§ **EXERCISE DESCRIPTION**: Where the string "sous" occurs in a line of the entries below, copy that line.

======

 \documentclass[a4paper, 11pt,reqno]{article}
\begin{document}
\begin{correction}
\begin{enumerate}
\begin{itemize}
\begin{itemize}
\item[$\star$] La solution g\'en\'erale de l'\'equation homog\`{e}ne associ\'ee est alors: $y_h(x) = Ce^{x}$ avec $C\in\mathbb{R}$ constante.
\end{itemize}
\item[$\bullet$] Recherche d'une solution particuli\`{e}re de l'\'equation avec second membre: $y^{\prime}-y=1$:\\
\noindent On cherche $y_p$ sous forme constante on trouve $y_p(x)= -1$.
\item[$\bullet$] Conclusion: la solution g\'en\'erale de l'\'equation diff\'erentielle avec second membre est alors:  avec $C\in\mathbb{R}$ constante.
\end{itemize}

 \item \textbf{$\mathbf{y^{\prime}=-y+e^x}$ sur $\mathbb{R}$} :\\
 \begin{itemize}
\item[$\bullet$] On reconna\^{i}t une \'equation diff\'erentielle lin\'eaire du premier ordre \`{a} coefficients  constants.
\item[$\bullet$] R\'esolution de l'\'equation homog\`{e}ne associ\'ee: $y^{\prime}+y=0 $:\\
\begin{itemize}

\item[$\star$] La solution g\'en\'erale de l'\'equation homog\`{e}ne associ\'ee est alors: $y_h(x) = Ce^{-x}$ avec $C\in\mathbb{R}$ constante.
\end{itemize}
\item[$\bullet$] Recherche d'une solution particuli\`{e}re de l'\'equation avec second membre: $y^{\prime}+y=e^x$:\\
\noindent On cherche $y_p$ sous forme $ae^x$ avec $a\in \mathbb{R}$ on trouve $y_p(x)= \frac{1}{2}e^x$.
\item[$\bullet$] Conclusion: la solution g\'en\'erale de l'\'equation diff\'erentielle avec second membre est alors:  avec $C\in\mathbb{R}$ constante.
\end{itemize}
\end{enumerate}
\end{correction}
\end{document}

======

§ **SOLUTION FOR THIS TASK**:
\noindent On cherche $y_p$ sous forme constante on trouve $y_p(x)= -1$.
\noindent On cherche $y_p$ sous forme $ae^x$ avec $a\in \mathbb{R}$ on trouve $y_p(x)= \frac{1}{2}e^x$.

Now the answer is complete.